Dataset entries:
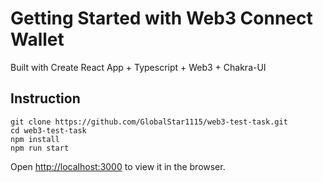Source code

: # Getting Started with Web3 Connect Wallet

Built with Create React App + Typescript + Web3 + Chakra-UI

## Instruction

```
git clone https://github.com/GlobalStar1115/web3-test-task.git
cd web3-test-task
npm install
npm run start
```
Open [http://localhost:3000](http://localhost:3000) to view it in the browser.
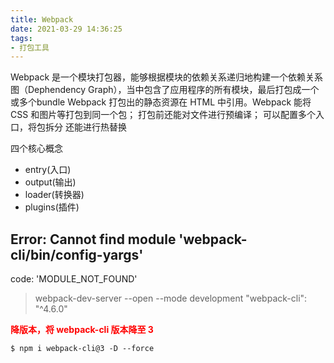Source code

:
 ```yaml
---
title: Webpack
date: 2021-03-29 14:36:25
tags:
- 打包工具
---
```


Webpack 是一个模块打包器，能够根据模块的依赖关系递归地构建一个依赖关系图（Dephendency Graph），当中包含了应用程序的所有模块，最后打包成一个或多个bundle
Webpack 打包出的静态资源在 HTML 中引用。Webpack 能将 CSS 和图片等打包到同一个包；
打包前还能对文件进行预编译；
可以配置多个入口，将包拆分
还能进行热替换

四个核心概念
* entry(入口)
* output(输出)
* loader(转换器)
* plugins(插件)

<!-- more -->

## Error: Cannot find module 'webpack-cli/bin/config-yargs'
code: 'MODULE_NOT_FOUND'
> webpack-dev-server --open --mode development
  "webpack-cli": "^4.6.0"

<font color="red">**降版本，将 webpack-cli 版本降至 3**</font>
```
$ npm i webpack-cli@3 -D --force
```
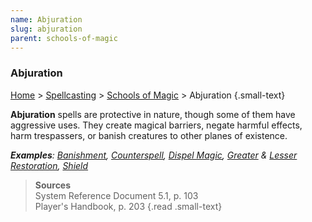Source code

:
 ```yaml
---
name: Abjuration
slug: abjuration
parent: schools-of-magic
---
```

### Abjuration
[Home](dm-operations-center) > [Spellcasting](spellcasting) > [Schools of Magic](schools-of-magic) > Abjuration {.small-text}

**Abjuration** spells are protective in	nature,	though some	of them have aggressive uses. They create magical barriers,	negate	harmful	effects, harm trespassers, or banish creatures to other planes of existence.

***Examples**: [Banishment](/spell/banishment), [Counterspell](/spell/counterspell), [Dispel Magic](/spell/dispel-magic), [Greater](/spell/greater-restoration) & [Lesser Restoration](/spell/lesser-restoration), [Shield](/spell/shield)*

> **Sources** <br/>
> System Reference Document 5.1, p. 103<br/>
> Player's Handbook, p. 203
{.read .small-text}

Work to be completed: Repeat each of the entries above exactly, but do not carry over the pictures.

Reply:
Source code

: # Getting Started with Web3 Connect Wallet

Built with Create React App + Typescript + Web3 + Chakra-UI

## Instruction

```
git clone https://github.com/GlobalStar1115/web3-test-task.git
cd web3-test-task
npm install
npm run start
```
Open [http://localhost:3000](http://localhost:3000) to view it in the browser.
Source code

:
 ```yaml
---
title: Webpack
date: 2021-03-29 14:36:25
tags:
- 打包工具
---
```


Webpack 是一个模块打包器，能够根据模块的依赖关系递归地构建一个依赖关系图（Dephendency Graph），当中包含了应用程序的所有模块，最后打包成一个或多个bundle
Webpack 打包出的静态资源在 HTML 中引用。Webpack 能将 CSS 和图片等打包到同一个包；
打包前还能对文件进行预编译；
可以配置多个入口，将包拆分
还能进行热替换

四个核心概念
* entry(入口)
* output(输出)
* loader(转换器)
* plugins(插件)

<!-- more -->

## Error: Cannot find module 'webpack-cli/bin/config-yargs'
code: 'MODULE_NOT_FOUND'
> webpack-dev-server --open --mode development
  "webpack-cli": "^4.6.0"

<font color="red">**降版本，将 webpack-cli 版本降至 3**</font>
```
$ npm i webpack-cli@3 -D --force
```
Source code

:
 ```yaml
---
name: Abjuration
slug: abjuration
parent: schools-of-magic
---
```

### Abjuration
[Home](dm-operations-center) > [Spellcasting](spellcasting) > [Schools of Magic](schools-of-magic) > Abjuration {.small-text}

**Abjuration** spells are protective in	nature,	though some	of them have aggressive uses. They create magical barriers,	negate	harmful	effects, harm trespassers, or banish creatures to other planes of existence.

***Examples**: [Banishment](/spell/banishment), [Counterspell](/spell/counterspell), [Dispel Magic](/spell/dispel-magic), [Greater](/spell/greater-restoration) & [Lesser Restoration](/spell/lesser-restoration), [Shield](/spell/shield)*

> **Sources** <br/>
> System Reference Document 5.1, p. 103<br/>
> Player's Handbook, p. 203
{.read .small-text}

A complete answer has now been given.